Tags

, ,

Tonight,  after dinner, I went out on the back porch and lit up a cigar. 

It’s  a gorgeous  night, balmy with a little breeze.  I sat in the dark, no light on, just breathing, listening to the rustle of trees, the hum of the odd car.  With my Lab, Dutch, by my side sniffing the air, I blithely watched the end of the cigar flare up in the shadows.  

After a while,  I knocked the ash off my Macanudo Portofino, let it die, then put the rest back in the tube to save for another day. 

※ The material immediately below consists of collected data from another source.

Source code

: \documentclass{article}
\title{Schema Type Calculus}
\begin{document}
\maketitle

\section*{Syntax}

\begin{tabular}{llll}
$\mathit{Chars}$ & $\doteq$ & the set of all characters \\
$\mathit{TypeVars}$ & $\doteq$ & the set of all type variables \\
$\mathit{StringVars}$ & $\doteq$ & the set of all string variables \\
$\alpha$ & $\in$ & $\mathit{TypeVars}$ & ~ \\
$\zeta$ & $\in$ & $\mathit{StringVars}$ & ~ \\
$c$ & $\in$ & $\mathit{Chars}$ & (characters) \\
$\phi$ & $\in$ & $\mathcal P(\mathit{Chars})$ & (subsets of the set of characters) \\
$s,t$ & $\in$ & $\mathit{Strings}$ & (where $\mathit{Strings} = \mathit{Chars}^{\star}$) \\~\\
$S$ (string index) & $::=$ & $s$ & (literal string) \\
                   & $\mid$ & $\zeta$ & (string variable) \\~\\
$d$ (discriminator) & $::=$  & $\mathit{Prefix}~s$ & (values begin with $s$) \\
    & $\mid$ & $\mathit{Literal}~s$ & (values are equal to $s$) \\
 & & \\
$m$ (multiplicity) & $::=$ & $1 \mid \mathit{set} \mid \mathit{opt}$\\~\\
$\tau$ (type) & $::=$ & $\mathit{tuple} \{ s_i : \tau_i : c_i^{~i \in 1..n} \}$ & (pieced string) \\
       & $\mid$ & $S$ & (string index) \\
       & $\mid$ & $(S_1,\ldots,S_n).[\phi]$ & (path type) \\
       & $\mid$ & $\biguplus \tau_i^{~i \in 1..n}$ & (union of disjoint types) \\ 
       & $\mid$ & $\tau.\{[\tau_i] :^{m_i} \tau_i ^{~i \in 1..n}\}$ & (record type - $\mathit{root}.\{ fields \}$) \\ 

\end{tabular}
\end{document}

I remember  the first time I smoked a cigar.  I was 18, at a party, when an older boy, at least 20, offered me one.  I was ripe for the pickin’ and thought I was the hottest thing since – well – Tiparillo’s. 

Remember Tiparillo’s  – they were back in the ’60’s, I had just graduated high school: an all-girls Catholic high school, in the Bronx.  We wore green uniforms and I rolled my skirt.

That first summer  after graduation, I started lighting up, never at home, but at parties, bars, and on street corners under the streetlight with friends.  They had Marlboro’s, Winston’s, and a Camel or two, but my smoke of choice was a Tip – a Tiparillo.   

There was an ad  campaign, something about, “Should a gentleman offer a lady a Tiparillo?”  The point being, that Tiparillo’s were almost cigars, and since few women smoked cigars, this was one you could smoke and still be a lady.    

Almost cigars was actually way off the mark – Tiparillo’s were kinda’ like a bigger, longer cigarette, without the white paper, but with a tobacco wrapper and a plastic mouthpiece.  

They came  maybe five in a pack and tasted more like the smoke of a cigarette, then a cigarette itself, and not anywhere near as strong as a real cigar, or even as strong as my mother’s Pall Mall’s.  I probably went through a pack or two a year before I stopped smoking all together when I married at 23. 

The ads  didn’t merely sell Tiparillo’s; they sold sex.    Under a photo of a topless, bespectacled, big-breasted woman, with a ledger book decorously placed, was the slogan, “Should a gentleman offer an accountant a Tiparillo?”   How risqué was that !

My bra size  was 32A, I needed my glasses for walking, talking, and breathing, couldn’t balance the books to save my soul, but that Tiparillo made me Fab.  

A few years ago,  after almost 30 years of not smoking, I celebrated my 50th and lit up cigar.  Maybe it was the lightheadedness the smoke caused or the flood of memories that made me high – but the contentment immediately returned.  And, like a Tip, I only want one or two a year.   

Chocolate  is my addiction, cigars are my caprice: the slow prep, the waving flame, the intake not the inhale of breath, the aroma, the anxiety of a bite, then the tranquility when it doesn’t come, never fails to soothe me. 

Tonight’s cigar  had me envisioning that hot teenager of 40 years ago, and bending over to pet Dutch, those boobs are still 32.  Yep – 32 inches from tip-to-floor.